Smits thinks the obstacles can be overcome, that Samboja Lestari could hold 50 times more fruit trees than a natural forest, and support a near-miraculous 1,000 orangutans in a space where a conventional forest could normally support only 60. And yet even Smits is worried about how precarious the project is. “So far,” he says, “it is an experiment and I fear it can still go wrong.”
There is a deeper meaning to the venture at Samboja Lestari. It is a critical time for rainforests and the life that depends on them, including ours, and Smits’ rainforest could encourage a pivotal shift in our thinking. If the idea of Samboja overcomes all the political and economic obstacles and proves to be workable, it could be part of a momentous change in our relationship with the natural world. The broad history of our interaction with the rainforest has been defined by our denigration of its strength and beauty. We have misunderstood it, reviled it, misused it. Now Smits wants to take a big leap forward with a radical recreation of a forest designed for human beings and wildlife alike.
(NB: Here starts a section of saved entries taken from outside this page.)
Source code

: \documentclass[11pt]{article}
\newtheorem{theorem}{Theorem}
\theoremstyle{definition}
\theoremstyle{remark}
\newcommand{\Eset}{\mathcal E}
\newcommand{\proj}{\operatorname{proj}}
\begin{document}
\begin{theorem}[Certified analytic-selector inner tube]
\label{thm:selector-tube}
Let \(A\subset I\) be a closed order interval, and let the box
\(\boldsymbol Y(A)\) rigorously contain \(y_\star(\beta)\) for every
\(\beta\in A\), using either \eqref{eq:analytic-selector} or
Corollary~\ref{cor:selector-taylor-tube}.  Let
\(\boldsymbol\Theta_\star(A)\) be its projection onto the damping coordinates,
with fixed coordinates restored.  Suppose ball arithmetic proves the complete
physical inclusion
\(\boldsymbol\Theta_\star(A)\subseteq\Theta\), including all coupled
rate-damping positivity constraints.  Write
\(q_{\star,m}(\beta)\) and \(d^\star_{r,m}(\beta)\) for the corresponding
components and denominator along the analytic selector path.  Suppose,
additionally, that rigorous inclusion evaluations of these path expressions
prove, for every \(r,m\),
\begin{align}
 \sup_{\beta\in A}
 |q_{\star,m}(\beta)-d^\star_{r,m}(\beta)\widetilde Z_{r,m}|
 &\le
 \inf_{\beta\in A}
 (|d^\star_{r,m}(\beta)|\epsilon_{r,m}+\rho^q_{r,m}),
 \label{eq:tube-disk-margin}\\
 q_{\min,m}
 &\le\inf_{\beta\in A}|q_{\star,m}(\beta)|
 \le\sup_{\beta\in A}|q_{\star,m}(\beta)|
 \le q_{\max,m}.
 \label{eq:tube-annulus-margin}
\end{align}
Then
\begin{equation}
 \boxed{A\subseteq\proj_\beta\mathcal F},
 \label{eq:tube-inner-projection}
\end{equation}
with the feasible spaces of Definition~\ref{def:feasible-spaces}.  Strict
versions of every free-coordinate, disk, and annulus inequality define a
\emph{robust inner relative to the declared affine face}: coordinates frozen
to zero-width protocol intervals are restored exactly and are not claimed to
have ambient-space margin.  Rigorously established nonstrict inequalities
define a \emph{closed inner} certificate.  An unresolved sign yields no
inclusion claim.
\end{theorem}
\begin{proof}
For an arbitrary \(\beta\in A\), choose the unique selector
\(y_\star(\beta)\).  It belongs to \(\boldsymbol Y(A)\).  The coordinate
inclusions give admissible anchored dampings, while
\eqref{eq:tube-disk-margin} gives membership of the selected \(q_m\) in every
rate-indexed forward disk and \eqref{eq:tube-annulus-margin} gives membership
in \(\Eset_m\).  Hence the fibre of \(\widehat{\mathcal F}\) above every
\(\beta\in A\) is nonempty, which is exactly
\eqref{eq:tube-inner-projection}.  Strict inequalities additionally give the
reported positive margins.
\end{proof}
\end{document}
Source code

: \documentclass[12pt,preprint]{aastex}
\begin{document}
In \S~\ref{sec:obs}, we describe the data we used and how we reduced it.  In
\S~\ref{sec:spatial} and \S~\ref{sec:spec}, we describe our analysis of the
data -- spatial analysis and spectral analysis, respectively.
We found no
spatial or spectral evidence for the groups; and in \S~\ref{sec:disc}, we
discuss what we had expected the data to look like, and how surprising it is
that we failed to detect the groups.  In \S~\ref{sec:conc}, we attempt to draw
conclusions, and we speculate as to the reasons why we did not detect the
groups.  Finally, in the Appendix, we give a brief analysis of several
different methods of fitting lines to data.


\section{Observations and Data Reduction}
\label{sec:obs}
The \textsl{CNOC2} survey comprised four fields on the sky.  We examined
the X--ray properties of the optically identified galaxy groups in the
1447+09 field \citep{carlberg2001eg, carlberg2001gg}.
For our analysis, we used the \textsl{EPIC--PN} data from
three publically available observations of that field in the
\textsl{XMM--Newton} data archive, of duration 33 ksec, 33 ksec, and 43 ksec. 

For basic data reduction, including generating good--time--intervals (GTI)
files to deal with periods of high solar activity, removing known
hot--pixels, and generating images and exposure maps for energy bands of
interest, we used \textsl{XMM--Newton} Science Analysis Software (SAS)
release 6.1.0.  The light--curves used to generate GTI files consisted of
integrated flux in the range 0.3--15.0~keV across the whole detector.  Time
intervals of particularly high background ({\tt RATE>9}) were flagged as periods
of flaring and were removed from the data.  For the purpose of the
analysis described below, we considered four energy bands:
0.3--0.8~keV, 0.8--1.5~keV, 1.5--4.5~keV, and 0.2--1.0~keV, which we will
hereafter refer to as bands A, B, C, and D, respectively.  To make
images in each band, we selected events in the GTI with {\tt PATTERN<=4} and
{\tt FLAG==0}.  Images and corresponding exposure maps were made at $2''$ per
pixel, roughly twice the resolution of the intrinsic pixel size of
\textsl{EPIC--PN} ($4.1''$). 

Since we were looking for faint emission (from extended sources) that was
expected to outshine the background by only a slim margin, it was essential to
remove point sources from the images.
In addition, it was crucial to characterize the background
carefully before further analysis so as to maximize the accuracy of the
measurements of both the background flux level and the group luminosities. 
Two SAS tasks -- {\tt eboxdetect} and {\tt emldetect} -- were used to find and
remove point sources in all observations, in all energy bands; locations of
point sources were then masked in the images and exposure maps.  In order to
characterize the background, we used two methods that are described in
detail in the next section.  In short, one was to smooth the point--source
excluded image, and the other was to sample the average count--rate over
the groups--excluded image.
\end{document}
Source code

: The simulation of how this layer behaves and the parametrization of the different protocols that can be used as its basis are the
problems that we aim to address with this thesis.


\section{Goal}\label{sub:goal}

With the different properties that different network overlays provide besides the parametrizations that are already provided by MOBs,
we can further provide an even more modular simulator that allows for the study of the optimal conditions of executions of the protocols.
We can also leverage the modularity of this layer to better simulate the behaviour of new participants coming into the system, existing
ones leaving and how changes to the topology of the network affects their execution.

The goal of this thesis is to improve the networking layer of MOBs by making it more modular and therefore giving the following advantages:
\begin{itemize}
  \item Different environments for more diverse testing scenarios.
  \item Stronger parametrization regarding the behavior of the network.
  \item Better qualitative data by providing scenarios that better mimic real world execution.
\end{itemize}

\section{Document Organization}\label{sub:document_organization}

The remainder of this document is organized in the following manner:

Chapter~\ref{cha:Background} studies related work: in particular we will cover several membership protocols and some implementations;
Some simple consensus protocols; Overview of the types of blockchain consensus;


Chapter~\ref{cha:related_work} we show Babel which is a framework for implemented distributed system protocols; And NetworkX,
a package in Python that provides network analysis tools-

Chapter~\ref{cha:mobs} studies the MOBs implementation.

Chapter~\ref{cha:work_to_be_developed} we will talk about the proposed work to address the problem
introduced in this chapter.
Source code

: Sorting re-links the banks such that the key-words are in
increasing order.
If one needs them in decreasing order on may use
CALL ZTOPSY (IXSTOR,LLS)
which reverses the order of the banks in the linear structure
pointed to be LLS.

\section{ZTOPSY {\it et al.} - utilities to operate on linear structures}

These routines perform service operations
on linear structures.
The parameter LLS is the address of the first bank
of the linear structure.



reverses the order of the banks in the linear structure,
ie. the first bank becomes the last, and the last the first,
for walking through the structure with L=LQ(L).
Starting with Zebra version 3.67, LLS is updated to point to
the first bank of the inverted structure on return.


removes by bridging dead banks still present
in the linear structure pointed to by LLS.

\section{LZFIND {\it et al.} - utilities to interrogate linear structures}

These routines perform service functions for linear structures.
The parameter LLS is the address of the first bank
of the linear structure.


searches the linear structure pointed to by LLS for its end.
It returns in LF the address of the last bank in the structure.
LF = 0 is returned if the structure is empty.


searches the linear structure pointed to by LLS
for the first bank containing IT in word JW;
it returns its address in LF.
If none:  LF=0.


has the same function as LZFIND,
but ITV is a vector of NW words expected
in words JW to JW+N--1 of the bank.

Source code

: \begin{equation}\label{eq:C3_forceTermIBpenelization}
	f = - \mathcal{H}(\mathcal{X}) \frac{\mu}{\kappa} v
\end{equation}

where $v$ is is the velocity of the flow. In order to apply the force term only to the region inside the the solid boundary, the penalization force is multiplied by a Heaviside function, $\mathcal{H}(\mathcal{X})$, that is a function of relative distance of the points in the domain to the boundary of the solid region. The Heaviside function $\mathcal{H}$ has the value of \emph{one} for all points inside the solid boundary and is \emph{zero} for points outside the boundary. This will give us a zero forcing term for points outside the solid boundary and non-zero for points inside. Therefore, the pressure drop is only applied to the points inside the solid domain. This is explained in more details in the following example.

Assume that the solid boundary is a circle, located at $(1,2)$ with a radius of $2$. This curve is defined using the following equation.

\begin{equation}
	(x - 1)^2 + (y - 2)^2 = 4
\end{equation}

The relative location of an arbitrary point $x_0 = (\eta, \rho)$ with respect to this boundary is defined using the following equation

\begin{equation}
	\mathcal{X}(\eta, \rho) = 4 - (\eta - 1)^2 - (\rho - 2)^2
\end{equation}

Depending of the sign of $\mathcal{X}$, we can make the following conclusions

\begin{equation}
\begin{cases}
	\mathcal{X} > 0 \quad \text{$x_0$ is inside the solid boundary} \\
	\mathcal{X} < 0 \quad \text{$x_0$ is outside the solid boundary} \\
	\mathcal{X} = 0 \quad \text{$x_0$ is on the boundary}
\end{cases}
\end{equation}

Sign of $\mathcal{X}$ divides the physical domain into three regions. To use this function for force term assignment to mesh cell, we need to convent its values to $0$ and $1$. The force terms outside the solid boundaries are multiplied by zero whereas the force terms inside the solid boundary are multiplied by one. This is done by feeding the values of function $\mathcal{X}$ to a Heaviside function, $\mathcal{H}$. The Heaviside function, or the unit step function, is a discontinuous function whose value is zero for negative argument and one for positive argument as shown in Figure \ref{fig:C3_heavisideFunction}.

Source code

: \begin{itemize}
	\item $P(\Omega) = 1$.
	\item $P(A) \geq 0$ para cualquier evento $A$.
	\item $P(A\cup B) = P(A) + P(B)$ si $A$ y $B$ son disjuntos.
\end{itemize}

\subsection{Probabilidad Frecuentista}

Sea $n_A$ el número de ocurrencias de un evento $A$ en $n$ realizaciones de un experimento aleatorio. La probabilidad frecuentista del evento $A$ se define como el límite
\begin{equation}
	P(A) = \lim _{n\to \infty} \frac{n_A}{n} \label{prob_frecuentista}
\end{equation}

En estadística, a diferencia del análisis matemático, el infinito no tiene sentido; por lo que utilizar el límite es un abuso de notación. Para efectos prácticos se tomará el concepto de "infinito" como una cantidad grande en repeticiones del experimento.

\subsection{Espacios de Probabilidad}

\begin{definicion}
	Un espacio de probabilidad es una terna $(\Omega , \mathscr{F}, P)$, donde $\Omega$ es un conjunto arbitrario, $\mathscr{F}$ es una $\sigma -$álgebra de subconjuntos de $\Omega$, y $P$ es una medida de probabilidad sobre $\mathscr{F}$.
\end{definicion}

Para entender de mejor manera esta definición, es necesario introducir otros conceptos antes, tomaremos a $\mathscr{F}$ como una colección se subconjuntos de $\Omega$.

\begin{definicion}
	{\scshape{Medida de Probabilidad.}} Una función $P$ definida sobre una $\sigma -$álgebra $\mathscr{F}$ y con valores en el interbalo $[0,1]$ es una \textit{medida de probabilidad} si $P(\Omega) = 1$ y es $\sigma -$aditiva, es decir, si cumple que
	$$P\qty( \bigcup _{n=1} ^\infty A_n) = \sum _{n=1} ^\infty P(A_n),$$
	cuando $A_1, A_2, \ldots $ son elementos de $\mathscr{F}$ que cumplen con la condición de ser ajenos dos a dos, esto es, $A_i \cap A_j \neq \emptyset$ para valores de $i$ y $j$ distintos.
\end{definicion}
Smits has seen what happens if we don’t dare to think big and act boldly. He told me about the dramatic effect the huge fires that swept across Kalimantan had on his thinking. They were the catalyst for Samboja Lestari. “We were busy trying to save as much forest as possible. One night we went to save my research plot from fire and drilled a water hole. When the first muddy water came out we were overrun by at least 10 wild boars that bumped us over and started to drink the muddy stream. There was a deer standing still and I could touch it and noticed its legs had burned. Then she fell.” The deer died soon after. “An owl sitting on a branch fell dead. Those pictures of what happens in those forests that are drying out—a process that is worsening with climate change—are some of the most dramatic images I still carry with me.” Smits says it is images like these that make him attempt the near-impossible. “In Samboja Lestari, when I stood on that barren hill in the afternoon, I was watching the most extreme consequences of those fires and forest destruction—the vastness of yellow grass, just grass eerily silent. Not even insects! I wanted to see a damp forest again and hear the voices of birds.”